In such a situation, the employee's right would be outbalanced and, therefore, it would eclipse the right of the employer to recover. 17. The petitioner has contended that the respondents had already sanctioned and paid the grade pay of Rs.4200/- to him by virtue of Office Order No. 175/2010 dated 30.03.2010, however, the same was subsequently reduced to Rs.2800/- vide Office Order No. 02/2016 dated 04.01.2016 without assigning any reason though it was admitted in the remarks column that the petitioner was exempted from passing the departmental examination on attaining age of 50 years.

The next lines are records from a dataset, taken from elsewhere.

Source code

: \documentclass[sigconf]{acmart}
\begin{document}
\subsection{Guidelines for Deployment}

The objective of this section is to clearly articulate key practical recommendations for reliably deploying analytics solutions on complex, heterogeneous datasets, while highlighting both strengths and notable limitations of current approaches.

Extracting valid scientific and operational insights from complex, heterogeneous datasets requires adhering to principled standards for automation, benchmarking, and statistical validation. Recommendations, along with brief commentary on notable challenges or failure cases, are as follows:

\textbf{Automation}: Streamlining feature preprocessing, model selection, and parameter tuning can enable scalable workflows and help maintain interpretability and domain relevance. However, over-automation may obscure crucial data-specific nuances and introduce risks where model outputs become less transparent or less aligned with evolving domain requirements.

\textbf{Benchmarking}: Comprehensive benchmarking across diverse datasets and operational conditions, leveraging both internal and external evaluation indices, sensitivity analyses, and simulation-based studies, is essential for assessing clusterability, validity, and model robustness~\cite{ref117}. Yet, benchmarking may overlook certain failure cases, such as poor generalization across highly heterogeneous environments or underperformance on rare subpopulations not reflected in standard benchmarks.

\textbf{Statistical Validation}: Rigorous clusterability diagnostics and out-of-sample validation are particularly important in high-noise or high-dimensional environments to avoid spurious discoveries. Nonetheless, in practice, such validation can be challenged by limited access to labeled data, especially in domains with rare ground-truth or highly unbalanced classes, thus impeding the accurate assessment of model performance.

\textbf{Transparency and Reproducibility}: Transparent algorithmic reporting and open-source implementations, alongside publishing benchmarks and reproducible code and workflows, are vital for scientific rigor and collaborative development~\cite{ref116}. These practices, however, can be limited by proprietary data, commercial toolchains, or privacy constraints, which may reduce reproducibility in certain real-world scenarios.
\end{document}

The respondents have failed to satisfy this Court as to why the grade pay of the petitioner was reduced from Rs.4200/- to Rs.2800/-. 18. Under the aforesaid facts and circumstance, the Office Order No. 197/2016 as contained in memo no. 1579-1582-G dated 21.04.2016 issued under the signature of the respondent no. 3 is hereby quashed. The respondents are directed to refund the amount of Rs.2,82,337/- to the petitioner which has been recovered from his leave encashment amount within four weeks from the date of passing of this order. The respondent authorities are further directed to rectify the mistake committed in the petitioner’s pay fixation and to revise his pension in accordance with law. 19. The writ petition is accordingly allowed.